The Consulate-General of Pakistan, Dubai is a diplomatic mission of Pakistan in Dubai, United Arab Emirates. The consulate serves the emirate of Dubai and the five surrounding Northern Emirates of Sharjah, Ajman, Umm al-Quwain, Fujairah and Ras al-Khaimah. It is one of two Pakistani diplomatic missions in the UAE, the other being the Pakistani embassy in Abu Dhabi, to which it reports. The current Consul-General is Mr. Hussain Muhammad.

==Consular services==
The Pakistani community in Dubai numbers over 400,000, forming around 13% of the local population and constituting the third largest ethnicity in the city. The Consulate-General oversees Pakistani interests in Dubai and provides various services to Pakistani citizens in the emirate. It is the largest Pakistani consulate in the Middle East. It is located at Khalid bin Waleed Road in the Bur Dubai district. Consular services provided include the receiving, processing and delivery of documentation, including machine readable passports, manual passports, NADRA identity documents, attestation and visas. The consulate operates from Sunday to Thursday, with the operational hours ranging from early morning to afternoon. It remains closed on public holidays.

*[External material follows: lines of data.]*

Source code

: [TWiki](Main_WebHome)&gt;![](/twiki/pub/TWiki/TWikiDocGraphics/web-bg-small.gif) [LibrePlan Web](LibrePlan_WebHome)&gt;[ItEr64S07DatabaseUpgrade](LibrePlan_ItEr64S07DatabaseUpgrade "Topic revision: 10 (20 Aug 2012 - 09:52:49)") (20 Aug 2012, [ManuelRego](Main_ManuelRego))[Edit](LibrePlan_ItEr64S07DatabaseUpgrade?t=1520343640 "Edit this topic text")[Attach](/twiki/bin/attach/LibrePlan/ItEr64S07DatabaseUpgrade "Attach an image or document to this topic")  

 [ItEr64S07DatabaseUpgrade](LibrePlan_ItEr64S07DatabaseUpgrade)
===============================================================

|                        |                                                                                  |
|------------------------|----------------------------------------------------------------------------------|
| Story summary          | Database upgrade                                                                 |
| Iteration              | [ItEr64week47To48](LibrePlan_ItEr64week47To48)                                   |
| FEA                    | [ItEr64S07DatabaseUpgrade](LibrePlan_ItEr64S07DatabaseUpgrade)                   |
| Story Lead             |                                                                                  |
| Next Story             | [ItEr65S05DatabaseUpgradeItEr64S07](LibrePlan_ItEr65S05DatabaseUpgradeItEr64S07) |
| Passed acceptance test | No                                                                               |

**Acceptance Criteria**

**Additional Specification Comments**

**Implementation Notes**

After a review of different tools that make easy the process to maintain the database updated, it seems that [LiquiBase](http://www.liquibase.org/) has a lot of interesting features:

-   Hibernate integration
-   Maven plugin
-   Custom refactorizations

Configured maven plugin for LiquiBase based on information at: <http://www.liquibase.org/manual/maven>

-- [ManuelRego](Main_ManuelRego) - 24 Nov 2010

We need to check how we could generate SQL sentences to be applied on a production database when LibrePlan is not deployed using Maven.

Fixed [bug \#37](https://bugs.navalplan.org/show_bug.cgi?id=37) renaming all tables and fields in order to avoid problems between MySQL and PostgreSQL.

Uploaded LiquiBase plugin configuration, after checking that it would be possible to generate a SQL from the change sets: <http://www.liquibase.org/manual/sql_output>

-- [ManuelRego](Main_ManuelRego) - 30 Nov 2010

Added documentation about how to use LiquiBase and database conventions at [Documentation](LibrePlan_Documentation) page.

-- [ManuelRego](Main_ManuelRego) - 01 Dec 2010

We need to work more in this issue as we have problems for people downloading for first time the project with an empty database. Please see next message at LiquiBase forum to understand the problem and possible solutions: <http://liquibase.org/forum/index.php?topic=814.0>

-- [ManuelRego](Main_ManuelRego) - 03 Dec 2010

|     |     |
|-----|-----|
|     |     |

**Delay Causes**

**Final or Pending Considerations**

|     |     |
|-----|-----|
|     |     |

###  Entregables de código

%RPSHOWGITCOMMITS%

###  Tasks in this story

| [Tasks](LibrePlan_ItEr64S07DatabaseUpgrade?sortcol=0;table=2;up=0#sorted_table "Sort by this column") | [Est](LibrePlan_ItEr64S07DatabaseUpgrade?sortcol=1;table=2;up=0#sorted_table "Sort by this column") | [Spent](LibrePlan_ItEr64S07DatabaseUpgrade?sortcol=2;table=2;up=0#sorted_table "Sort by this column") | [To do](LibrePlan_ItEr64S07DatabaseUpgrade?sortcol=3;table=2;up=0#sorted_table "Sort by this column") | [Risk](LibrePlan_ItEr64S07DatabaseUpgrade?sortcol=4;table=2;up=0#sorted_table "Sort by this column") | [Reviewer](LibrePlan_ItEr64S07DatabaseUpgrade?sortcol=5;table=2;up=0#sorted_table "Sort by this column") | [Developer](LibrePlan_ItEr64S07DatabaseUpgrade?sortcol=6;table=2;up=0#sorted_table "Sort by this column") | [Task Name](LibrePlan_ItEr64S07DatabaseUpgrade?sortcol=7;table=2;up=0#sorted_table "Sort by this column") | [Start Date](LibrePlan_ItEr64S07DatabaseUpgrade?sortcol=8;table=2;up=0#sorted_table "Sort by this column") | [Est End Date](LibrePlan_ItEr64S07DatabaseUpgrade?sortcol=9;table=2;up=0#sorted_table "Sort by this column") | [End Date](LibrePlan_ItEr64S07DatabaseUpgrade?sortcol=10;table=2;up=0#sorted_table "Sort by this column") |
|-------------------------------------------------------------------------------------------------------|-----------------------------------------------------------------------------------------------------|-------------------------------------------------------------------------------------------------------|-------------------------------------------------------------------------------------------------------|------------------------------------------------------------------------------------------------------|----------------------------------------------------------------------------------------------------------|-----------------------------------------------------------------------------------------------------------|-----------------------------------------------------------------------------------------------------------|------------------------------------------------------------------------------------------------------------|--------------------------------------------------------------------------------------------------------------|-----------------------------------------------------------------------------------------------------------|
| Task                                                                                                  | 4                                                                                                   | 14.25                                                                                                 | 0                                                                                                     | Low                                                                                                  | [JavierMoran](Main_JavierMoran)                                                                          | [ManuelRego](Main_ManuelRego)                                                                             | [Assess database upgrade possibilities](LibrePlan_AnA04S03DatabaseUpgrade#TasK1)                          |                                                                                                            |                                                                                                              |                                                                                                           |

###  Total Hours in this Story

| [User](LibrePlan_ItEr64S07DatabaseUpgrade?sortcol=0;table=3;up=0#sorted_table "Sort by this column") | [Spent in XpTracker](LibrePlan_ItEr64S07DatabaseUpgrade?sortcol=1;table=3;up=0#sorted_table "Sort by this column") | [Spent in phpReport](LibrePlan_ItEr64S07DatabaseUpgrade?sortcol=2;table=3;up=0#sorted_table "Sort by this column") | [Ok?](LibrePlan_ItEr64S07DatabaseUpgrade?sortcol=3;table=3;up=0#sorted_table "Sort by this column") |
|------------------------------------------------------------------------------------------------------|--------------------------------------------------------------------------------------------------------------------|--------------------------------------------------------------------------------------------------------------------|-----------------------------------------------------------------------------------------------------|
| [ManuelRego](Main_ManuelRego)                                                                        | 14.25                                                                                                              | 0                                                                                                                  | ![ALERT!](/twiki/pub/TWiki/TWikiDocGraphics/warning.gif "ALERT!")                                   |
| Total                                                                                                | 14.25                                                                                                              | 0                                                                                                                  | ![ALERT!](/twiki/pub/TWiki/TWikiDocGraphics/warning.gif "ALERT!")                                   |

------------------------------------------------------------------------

The consulate-general provides liaison with the various Pakistani associations in Dubai and the northern Emirates, including the Pakistan Association Dubai, Pakistan Association Ladies Wing (Dubai), Pakistan Professionals Wing, Pakistan Business Council (Dubai), and various Pakistani community centres. It also promotes trade, commerce and investment between Pakistan and Dubai. A Community Welfare Wing is attached with the consulate-general, which provides welfare services to Pakistanis residing in Dubai and the northern Emirates. These include general community welfare services, facilitating remittances, dispatching bodies of deceased persons, and settlement of issues relating to the Pakistani labour workforce working in Dubai and the northern Emirates.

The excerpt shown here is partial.